• Task goal: From the entries provided below, copy each line that contains the word "Backend".

BEGIN Exercise data

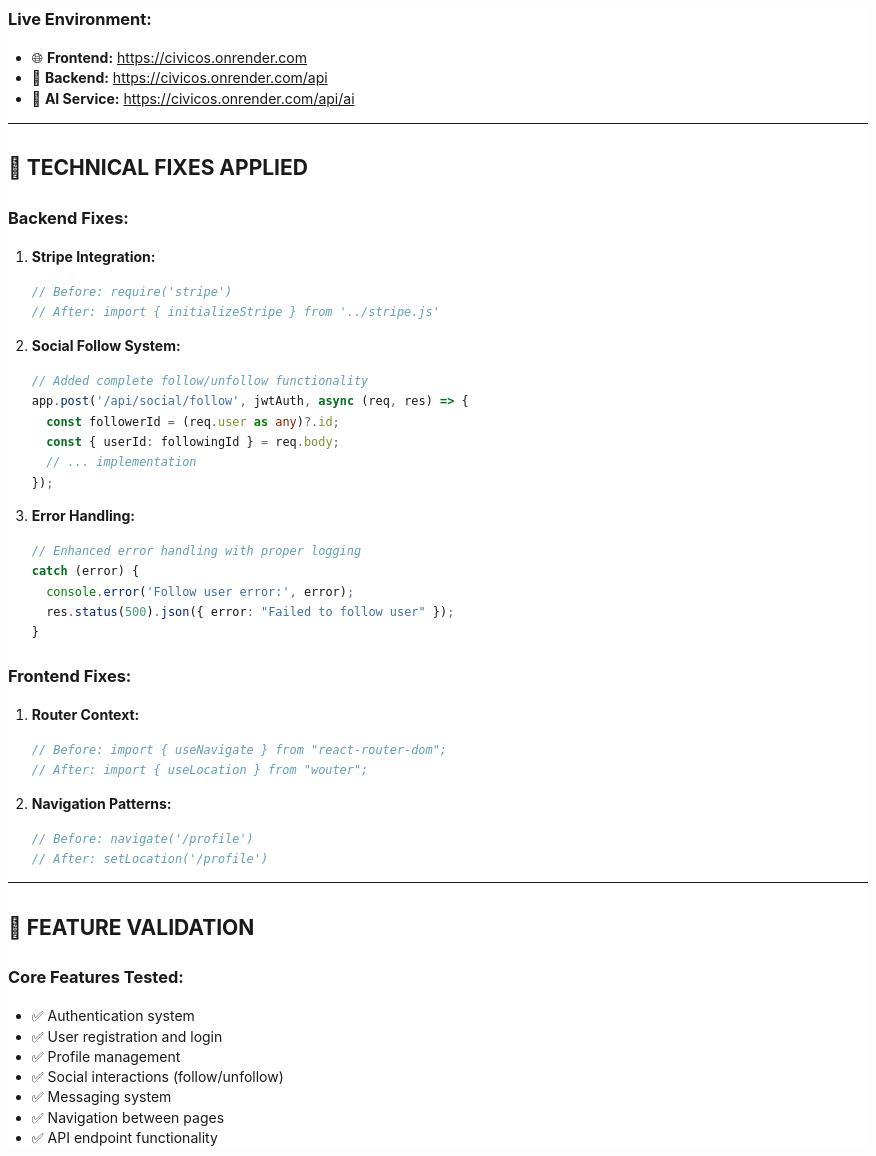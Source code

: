 ### **Live Environment:**
- 🌐 **Frontend:** https://civicos.onrender.com
- 🔧 **Backend:** https://civicos.onrender.com/api
- 🤖 **AI Service:** https://civicos.onrender.com/api/ai

---

## 🔧 **TECHNICAL FIXES APPLIED**

### **Backend Fixes:**
1. **Stripe Integration:**
   ```typescript
   // Before: require('stripe')
   // After: import { initializeStripe } from '../stripe.js'
   ```

2. **Social Follow System:**
   ```typescript
   // Added complete follow/unfollow functionality
   app.post('/api/social/follow', jwtAuth, async (req, res) => {
     const followerId = (req.user as any)?.id;
     const { userId: followingId } = req.body;
     // ... implementation
   });
   ```

3. **Error Handling:**
   ```typescript
   // Enhanced error handling with proper logging
   catch (error) {
     console.error('Follow user error:', error);
     res.status(500).json({ error: "Failed to follow user" });
   }
   ```

### **Frontend Fixes:**
1. **Router Context:**
   ```typescript
   // Before: import { useNavigate } from "react-router-dom";
   // After: import { useLocation } from "wouter";
   ```

2. **Navigation Patterns:**
   ```typescript
   // Before: navigate('/profile')
   // After: setLocation('/profile')
   ```

---

## 🎯 **FEATURE VALIDATION**

### **Core Features Tested:**
- ✅ Authentication system
- ✅ User registration and login
- ✅ Profile management
- ✅ Social interactions (follow/unfollow)
- ✅ Messaging system
- ✅ Navigation between pages
- ✅ API endpoint functionality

END Exercise data

• Answer below:
- 🔧 **Backend:** https://civicos.onrender.com/api
### **Backend Fixes:**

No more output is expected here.